* **Problem requirements**
When you reach a picture, skip it, and retype every line below exactly.

* **Data provided**
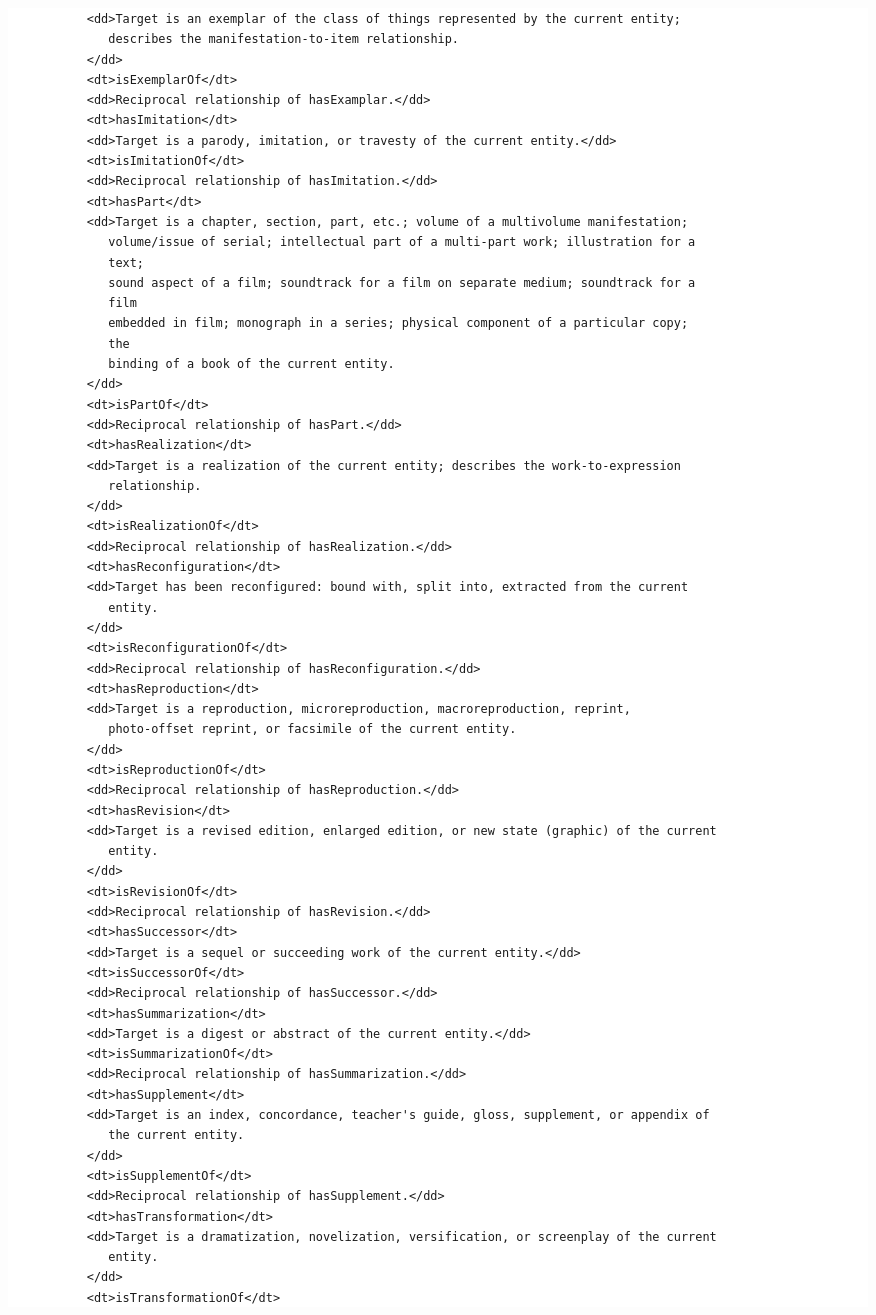                <dd>Target is an exemplar of the class of things represented by the current entity;
                  describes the manifestation-to-item relationship.
               </dd>
               <dt>isExemplarOf</dt>
               <dd>Reciprocal relationship of hasExamplar.</dd>
               <dt>hasImitation</dt>
               <dd>Target is a parody, imitation, or travesty of the current entity.</dd>
               <dt>isImitationOf</dt>
               <dd>Reciprocal relationship of hasImitation.</dd>
               <dt>hasPart</dt>
               <dd>Target is a chapter, section, part, etc.; volume of a multivolume manifestation;
                  volume/issue of serial; intellectual part of a multi-part work; illustration for a
                  text;
                  sound aspect of a film; soundtrack for a film on separate medium; soundtrack for a
                  film
                  embedded in film; monograph in a series; physical component of a particular copy;
                  the
                  binding of a book of the current entity.
               </dd>
               <dt>isPartOf</dt>
               <dd>Reciprocal relationship of hasPart.</dd>
               <dt>hasRealization</dt>
               <dd>Target is a realization of the current entity; describes the work-to-expression
                  relationship.
               </dd>
               <dt>isRealizationOf</dt>
               <dd>Reciprocal relationship of hasRealization.</dd>
               <dt>hasReconfiguration</dt>
               <dd>Target has been reconfigured: bound with, split into, extracted from the current
                  entity.
               </dd>
               <dt>isReconfigurationOf</dt>
               <dd>Reciprocal relationship of hasReconfiguration.</dd>
               <dt>hasReproduction</dt>
               <dd>Target is a reproduction, microreproduction, macroreproduction, reprint,
                  photo-offset reprint, or facsimile of the current entity.
               </dd>
               <dt>isReproductionOf</dt>
               <dd>Reciprocal relationship of hasReproduction.</dd>
               <dt>hasRevision</dt>
               <dd>Target is a revised edition, enlarged edition, or new state (graphic) of the current
                  entity.
               </dd>
               <dt>isRevisionOf</dt>
               <dd>Reciprocal relationship of hasRevision.</dd>
               <dt>hasSuccessor</dt>
               <dd>Target is a sequel or succeeding work of the current entity.</dd>
               <dt>isSuccessorOf</dt>
               <dd>Reciprocal relationship of hasSuccessor.</dd>
               <dt>hasSummarization</dt>
               <dd>Target is a digest or abstract of the current entity.</dd>
               <dt>isSummarizationOf</dt>
               <dd>Reciprocal relationship of hasSummarization.</dd>
               <dt>hasSupplement</dt>
               <dd>Target is an index, concordance, teacher's guide, gloss, supplement, or appendix of
                  the current entity.
               </dd>
               <dt>isSupplementOf</dt>
               <dd>Reciprocal relationship of hasSupplement.</dd>
               <dt>hasTransformation</dt>
               <dd>Target is a dramatization, novelization, versification, or screenplay of the current
                  entity.
               </dd>
               <dt>isTransformationOf</dt>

* **Your response**
                <dd>Target is an exemplar of the class of things represented by the current entity;
                  describes the manifestation-to-item relationship.
               </dd>
               <dt>isExemplarOf</dt>
               <dd>Reciprocal relationship of hasExamplar.</dd>
               <dt>hasImitation</dt>
               <dd>Target is a parody, imitation, or travesty of the current entity.</dd>
               <dt>isImitationOf</dt>
               <dd>Reciprocal relationship of hasImitation.</dd>
               <dt>hasPart</dt>
               <dd>Target is a chapter, section, part, etc.; volume of a multivolume manifestation;
                  volume/issue of serial; intellectual part of a multi-part work; illustration for a
                  text;
                  sound aspect of a film; soundtrack for a film on separate medium; soundtrack for a
                  film
                  embedded in film; monograph in a series; physical component of a particular copy;
                  the
                  binding of a book of the current entity.
               </dd>
               <dt>isPartOf</dt>
               <dd>Reciprocal relationship of hasPart.</dd>
               <dt>hasRealization</dt>
               <dd>Target is a realization of the current entity; describes the work-to-expression
                  relationship.
               </dd>
               <dt>isRealizationOf</dt>
               <dd>Reciprocal relationship of hasRealization.</dd>
               <dt>hasReconfiguration</dt>
               <dd>Target has been reconfigured: bound with, split into, extracted from the current
                  entity.
               </dd>
               <dt>isReconfigurationOf</dt>
               <dd>Reciprocal relationship of hasReconfiguration.</dd>
               <dt>hasReproduction</dt>
               <dd>Target is a reproduction, microreproduction, macroreproduction, reprint,
                  photo-offset reprint, or facsimile of the current entity.
               </dd>
               <dt>isReproductionOf</dt>
               <dd>Reciprocal relationship of hasReproduction.</dd>
               <dt>hasRevision</dt>
               <dd>Target is a revised edition, enlarged edition, or new state (graphic) of the current
                  entity.
               </dd>
               <dt>isRevisionOf</dt>
               <dd>Reciprocal relationship of hasRevision.</dd>
               <dt>hasSuccessor</dt>
               <dd>Target is a sequel or succeeding work of the current entity.</dd>
               <dt>isSuccessorOf</dt>
               <dd>Reciprocal relationship of hasSuccessor.</dd>
               <dt>hasSummarization</dt>
               <dd>Target is a digest or abstract of the current entity.</dd>
               <dt>isSummarizationOf</dt>
               <dd>Reciprocal relationship of hasSummarization.</dd>
               <dt>hasSupplement</dt>
               <dd>Target is an index, concordance, teacher's guide, gloss, supplement, or appendix of
                  the current entity.
               </dd>
               <dt>isSupplementOf</dt>
               <dd>Reciprocal relationship of hasSupplement.</dd>
               <dt>hasTransformation</dt>
               <dd>Target is a dramatization, novelization, versification, or screenplay of the current
                  entity.
               </dd>
               <dt>isTransformationOf</dt>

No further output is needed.